--- Records provided Enclosed Below ---

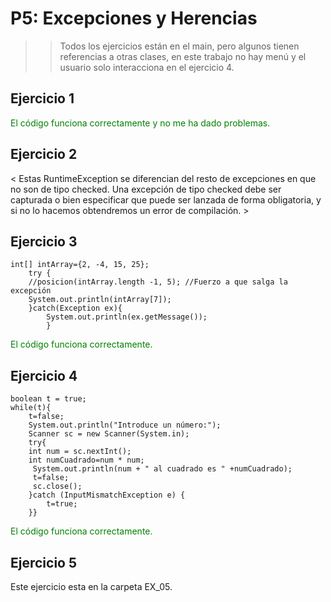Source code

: # P5: Excepciones y Herencias

>>Todos los ejercicios están en el main, pero algunos tienen referencias a otras clases, en este trabajo no hay menú y el usuario solo interacciona en el ejercicio 4.

## Ejercicio 1

<span style="color:green">El código funciona correctamente y no me ha dado problemas.</span>

## Ejercicio 2
< Estas RuntimeException se diferencian del resto de excepciones en que no son de tipo checked. Una excepción de tipo checked debe ser capturada o bien especificar que puede ser lanzada de forma obligatoria, y si no lo hacemos obtendremos un error de compilación. >

## Ejercicio 3

    int[] intArray={2, -4, 15, 25};
		try {		
		//posicion(intArray.length -1, 5); //Fuerzo a que salga la excepción
		System.out.println(intArray[7]);
		}catch(Exception ex){
            System.out.println(ex.getMessage());
            }
<span style="color:green">El código funciona correctamente.</span>
## Ejercicio 4

    boolean t = true;
	while(t){
		t=false;
		System.out.println("Introduce un número:");
		Scanner sc = new Scanner(System.in);
		try{
		int num = sc.nextInt();
		int numCuadrado=num * num;
		 System.out.println(num + " al cuadrado es " +numCuadrado);
		 t=false;
		 sc.close();
		}catch (InputMismatchException e) {
			t=true;
		}}
<span style="color:green">El código funciona correctamente.</span>
## Ejercicio 5
Este ejercicio esta en la carpeta EX_05.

--- End of Enclosed Records provided ---

This exercise calls for the line containing "int num = sc.nextInt();" and each line after it in the records, copied exactly.

		int num = sc.nextInt();
		int numCuadrado=num * num;
		 System.out.println(num + " al cuadrado es " +numCuadrado);
		 t=false;
		 sc.close();
		}catch (InputMismatchException e) {
			t=true;
		}}
<span style="color:green">El código funciona correctamente.</span>
## Ejercicio 5
Este ejercicio esta en la carpeta EX_05.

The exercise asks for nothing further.